McBride was a guest speaker during Whole Child Leon's meeting on Monday, saying his son showed aggressive behavior towards his mother growing up, but thought he'd grow out of it. McBride says he and his wife tragically discovered they were wrong.
McBride says Conor walked into their home, grabbed his shotgun, then shot his girlfriend. Ann Grosmaire was shot on Palm Sunday in 2010 and died days later on Good Friday.
McBride says that's when they learned Conor was previously abusive toward her in their relationship.
"We feel like the open communication would've made a big difference. That's the one thing I would advise parents, talk to your children. Actively listen to where they are," McBride said Monday.
Taylor Novak, with the Refuge house, says it's not just parents who can notice signs and stop it, saying abusers use tactics such as isolation, humiliation, manipulation and intimidation.
"They might see their partner talking to even a friend or family member and get really jealous and say, 'Don't talk to them. Who are you talking to beyond me? What are you talking to them about?' It's a hyper possessiveness. That's not normal, that's not healthy," Novak said.

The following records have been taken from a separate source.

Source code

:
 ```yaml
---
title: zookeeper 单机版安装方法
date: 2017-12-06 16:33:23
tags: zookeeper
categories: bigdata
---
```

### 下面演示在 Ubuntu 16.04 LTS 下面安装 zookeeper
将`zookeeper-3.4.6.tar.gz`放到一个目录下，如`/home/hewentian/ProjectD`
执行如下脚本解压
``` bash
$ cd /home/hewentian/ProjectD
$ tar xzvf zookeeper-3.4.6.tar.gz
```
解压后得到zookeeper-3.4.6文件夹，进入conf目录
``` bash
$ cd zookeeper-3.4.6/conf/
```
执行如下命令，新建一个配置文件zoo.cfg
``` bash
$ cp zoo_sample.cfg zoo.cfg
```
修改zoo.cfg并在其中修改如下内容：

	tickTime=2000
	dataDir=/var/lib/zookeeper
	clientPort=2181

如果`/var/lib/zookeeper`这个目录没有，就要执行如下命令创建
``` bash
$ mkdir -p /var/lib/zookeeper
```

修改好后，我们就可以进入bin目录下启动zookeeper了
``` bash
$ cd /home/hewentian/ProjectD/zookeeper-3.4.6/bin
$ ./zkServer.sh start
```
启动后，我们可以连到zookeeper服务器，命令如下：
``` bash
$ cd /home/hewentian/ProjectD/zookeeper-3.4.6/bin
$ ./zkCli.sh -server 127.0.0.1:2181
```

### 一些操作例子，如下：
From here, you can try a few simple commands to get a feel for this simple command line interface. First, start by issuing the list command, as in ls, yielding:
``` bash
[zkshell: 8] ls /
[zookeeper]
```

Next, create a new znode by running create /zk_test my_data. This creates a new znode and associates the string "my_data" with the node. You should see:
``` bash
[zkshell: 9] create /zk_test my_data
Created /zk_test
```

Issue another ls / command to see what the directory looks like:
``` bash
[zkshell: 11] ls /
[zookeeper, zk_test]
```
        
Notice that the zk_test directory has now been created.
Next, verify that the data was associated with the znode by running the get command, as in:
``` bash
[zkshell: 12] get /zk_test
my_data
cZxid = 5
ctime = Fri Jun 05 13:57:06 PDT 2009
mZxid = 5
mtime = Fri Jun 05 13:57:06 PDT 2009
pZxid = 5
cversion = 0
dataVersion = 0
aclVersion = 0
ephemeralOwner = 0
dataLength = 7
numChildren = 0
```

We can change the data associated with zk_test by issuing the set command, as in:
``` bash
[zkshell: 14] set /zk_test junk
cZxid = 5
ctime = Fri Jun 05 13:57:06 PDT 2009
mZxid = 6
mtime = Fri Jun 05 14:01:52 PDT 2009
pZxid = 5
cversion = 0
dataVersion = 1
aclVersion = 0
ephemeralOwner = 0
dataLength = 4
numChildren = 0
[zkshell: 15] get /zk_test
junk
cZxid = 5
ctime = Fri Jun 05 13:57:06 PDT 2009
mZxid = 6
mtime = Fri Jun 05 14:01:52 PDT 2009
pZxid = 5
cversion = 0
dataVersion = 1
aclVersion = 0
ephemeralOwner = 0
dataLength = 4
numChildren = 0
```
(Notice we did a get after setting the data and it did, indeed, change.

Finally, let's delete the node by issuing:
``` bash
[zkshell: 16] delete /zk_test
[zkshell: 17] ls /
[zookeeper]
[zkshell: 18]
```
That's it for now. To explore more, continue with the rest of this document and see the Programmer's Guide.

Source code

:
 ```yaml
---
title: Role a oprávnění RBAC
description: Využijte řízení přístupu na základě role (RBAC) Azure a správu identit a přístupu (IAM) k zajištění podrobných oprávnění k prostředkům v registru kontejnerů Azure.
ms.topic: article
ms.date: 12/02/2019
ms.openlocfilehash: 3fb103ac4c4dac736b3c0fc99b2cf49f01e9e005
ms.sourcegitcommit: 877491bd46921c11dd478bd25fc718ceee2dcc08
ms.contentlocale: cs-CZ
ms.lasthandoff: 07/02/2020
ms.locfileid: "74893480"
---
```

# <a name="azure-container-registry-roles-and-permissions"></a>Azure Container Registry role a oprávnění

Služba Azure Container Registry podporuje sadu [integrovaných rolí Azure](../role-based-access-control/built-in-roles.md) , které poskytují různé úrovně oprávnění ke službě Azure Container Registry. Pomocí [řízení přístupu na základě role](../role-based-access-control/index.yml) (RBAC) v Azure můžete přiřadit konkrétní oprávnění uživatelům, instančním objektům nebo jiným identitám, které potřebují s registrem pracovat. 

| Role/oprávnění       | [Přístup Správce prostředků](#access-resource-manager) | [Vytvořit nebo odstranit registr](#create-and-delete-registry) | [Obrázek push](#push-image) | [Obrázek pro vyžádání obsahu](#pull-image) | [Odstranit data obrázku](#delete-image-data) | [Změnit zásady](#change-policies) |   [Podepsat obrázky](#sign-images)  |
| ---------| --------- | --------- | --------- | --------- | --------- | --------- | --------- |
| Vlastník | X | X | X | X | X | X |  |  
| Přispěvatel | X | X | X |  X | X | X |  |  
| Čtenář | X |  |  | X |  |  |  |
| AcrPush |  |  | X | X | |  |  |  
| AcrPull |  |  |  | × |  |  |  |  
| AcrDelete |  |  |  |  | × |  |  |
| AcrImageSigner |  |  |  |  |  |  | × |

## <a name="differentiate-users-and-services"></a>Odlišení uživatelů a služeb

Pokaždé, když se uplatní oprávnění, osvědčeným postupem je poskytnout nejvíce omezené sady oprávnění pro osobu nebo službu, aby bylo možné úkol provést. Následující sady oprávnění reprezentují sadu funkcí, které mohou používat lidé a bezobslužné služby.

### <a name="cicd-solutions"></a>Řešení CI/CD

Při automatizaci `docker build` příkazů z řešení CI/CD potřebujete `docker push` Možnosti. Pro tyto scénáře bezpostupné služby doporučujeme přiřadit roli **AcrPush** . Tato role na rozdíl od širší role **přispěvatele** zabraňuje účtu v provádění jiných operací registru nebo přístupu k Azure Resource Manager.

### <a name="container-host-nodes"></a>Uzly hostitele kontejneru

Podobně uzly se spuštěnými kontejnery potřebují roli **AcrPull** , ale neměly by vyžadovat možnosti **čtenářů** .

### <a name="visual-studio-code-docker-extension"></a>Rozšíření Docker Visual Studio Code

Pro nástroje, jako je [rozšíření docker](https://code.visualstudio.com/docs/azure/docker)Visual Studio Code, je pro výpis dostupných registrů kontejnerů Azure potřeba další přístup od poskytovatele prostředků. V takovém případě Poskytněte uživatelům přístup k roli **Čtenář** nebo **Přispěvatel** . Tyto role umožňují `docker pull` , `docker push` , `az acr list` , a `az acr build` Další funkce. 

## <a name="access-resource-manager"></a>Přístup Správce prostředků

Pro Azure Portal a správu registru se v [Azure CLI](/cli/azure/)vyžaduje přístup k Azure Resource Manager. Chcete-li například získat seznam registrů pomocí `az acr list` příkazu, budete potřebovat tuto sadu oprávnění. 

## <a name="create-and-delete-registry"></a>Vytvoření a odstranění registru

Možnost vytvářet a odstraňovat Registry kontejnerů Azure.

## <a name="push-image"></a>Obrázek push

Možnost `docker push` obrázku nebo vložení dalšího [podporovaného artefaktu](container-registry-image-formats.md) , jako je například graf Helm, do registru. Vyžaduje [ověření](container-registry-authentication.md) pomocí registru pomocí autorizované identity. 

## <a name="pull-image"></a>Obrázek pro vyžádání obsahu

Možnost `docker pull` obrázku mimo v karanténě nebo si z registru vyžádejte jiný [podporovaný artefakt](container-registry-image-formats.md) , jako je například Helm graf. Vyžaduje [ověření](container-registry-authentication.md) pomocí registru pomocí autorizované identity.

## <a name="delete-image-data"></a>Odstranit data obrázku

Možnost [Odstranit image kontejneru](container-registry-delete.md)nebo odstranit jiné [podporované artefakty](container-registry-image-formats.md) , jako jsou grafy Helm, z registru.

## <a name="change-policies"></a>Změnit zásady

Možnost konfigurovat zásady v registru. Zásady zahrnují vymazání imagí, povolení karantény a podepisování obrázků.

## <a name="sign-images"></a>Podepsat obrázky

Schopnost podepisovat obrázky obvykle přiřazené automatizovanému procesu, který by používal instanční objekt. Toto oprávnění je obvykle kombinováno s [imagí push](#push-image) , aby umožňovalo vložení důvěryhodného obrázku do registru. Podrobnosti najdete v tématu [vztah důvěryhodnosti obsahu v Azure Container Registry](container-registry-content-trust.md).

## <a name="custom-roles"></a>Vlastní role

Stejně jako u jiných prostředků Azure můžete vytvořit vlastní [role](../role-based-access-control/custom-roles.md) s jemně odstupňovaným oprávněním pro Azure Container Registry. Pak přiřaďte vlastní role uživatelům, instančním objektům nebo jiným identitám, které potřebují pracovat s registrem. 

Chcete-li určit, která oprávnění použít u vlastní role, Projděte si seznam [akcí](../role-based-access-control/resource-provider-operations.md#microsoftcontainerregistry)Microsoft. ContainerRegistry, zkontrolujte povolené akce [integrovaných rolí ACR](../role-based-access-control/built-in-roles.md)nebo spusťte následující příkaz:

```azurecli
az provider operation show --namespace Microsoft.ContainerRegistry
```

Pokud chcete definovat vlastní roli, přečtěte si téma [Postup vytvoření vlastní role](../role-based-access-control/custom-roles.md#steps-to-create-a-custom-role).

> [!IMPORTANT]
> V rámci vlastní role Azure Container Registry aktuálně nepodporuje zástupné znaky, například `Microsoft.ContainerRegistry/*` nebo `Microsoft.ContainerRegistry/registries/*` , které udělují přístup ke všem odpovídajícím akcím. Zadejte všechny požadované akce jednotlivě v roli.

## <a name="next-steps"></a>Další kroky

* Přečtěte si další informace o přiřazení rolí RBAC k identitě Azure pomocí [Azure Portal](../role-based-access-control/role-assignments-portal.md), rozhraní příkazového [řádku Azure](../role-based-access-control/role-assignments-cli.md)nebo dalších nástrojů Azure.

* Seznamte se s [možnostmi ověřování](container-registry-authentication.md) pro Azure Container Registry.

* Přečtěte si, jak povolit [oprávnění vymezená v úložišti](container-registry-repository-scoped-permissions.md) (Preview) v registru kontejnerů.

Novak continues by saying in 85 percent of violent situations, someone knew something at some point along the way, and that people should speak up and become allies for teenagers.
"If we can work with those bystanders, if we can empower them to get involved, that is when we begin to see change," she said. "Maybe we can reduce 85 percent of the violence."
Michelle Gomez says she personally knows how a victim of teen violence turns into an adult victim of domestic violence.
"You can guarantee that a third of the people have either experienced relationship violence or are experiencing it," she said. "We don't have the luxury of staying silent."
Statistics say one in three teens experience dating violence.
Novak says she believes it could even be one in two in Leon County, saying that's why it's important to raise awareness and start education on violence before kids reach dating age.